Photographers have captured the lights in Norfolk, Yorkshire and Scotland in recent nights.

The dancing waves of light are caused by highly charged solar wind particles colliding with air molecules in the earth's atmosphere.

Image source, MyGuidedWalks
Image caption,
The lights could be visible again on Thursday

Mr Smith, from Macclesfield, said it was the first time he had seen them in this country.

"I've always wanted to see them in the UK - every time there's a solar storm I go out to see if I can spot them but I've never managed to get a photo of them in the past," he said.

"I used to live in Sweden for a few years so I used to see them there but the solar storm at the moment is a very powerful one.

"There's a good chance it might last until tonight as well."

Image source, MyGuidedWalks
Image caption,
Mr Smith used camera exposure settings to bring out the lights

Mr Smith, who runs guided walks in the national park, said the lights were not easy to see at first.
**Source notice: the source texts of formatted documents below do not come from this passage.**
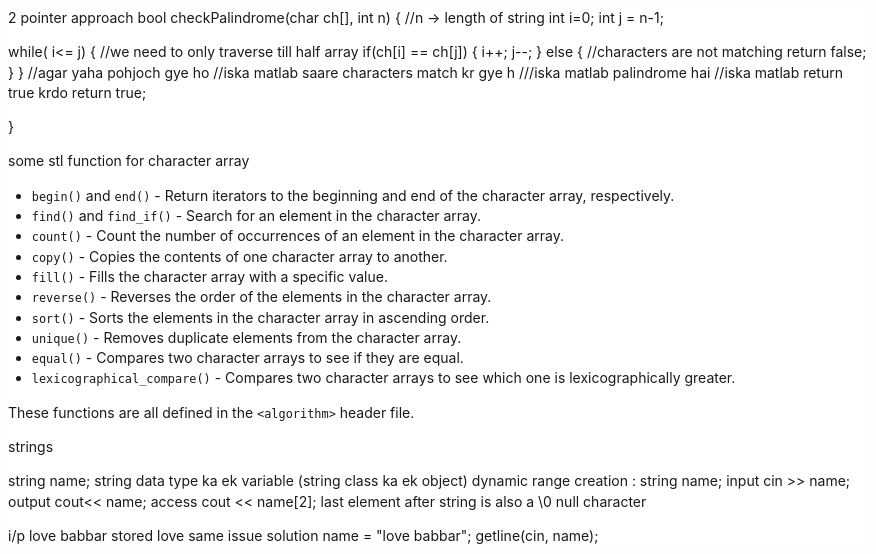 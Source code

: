 2 pointer approach
bool checkPalindrome(char ch[], int n) {
  //n -> length of string
  int i=0; 
  int j = n-1;

  while( i<= j) { //we need to only traverse till half array
    if(ch[i] == ch[j]) {
      i++;
      j--;
    }
    else {
      //characters are not matching
      return false;
    }
  }
  //agar yaha pohjoch gye ho
  //iska matlab saare characters match kr gye h 
  ///iska matlab palindrome hai 
  //iska matlab return true krdo
  return true;
  
}

some stl function for character array

* `begin()` and `end()` - Return iterators to the beginning and end of the character array, respectively.
* `find()` and `find_if()` - Search for an element in the character array.
* `count()` - Count the number of occurrences of an element in the character array.
* `copy()` - Copies the contents of one character array to another.
* `fill()` - Fills the character array with a specific value.
* `reverse()` - Reverses the order of the elements in the character array.
* `sort()` - Sorts the elements in the character array in ascending order.
* `unique()` - Removes duplicate elements from the character array.
* `equal()` - Compares two character arrays to see if they are equal.
* `lexicographical_compare()` - Compares two character arrays to see which one is lexicographically greater.

These functions are all defined in the `<algorithm>` header file.


strings

string name;  string data type ka ek variable (string class ka ek object)
dynamic range
creation : string name;
input cin >> name;
output cout<< name;
access cout << name[2];
last element after string is also a \0 null character

i/p love babbar
stored love
same issue
solution
name = "love babbar";
getline(cin, name);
"To see them by the naked eye was actually quite difficult, partly because where I was there was quite a bit of light pollution," he said.

"I ended up driving a bit further out beyond the Cat and Fiddle in order to get a clearer view.

"Then you could just vaguely see it with the naked eye but I got my camera out and put it on a setting for light exposure to really bring it out," he said.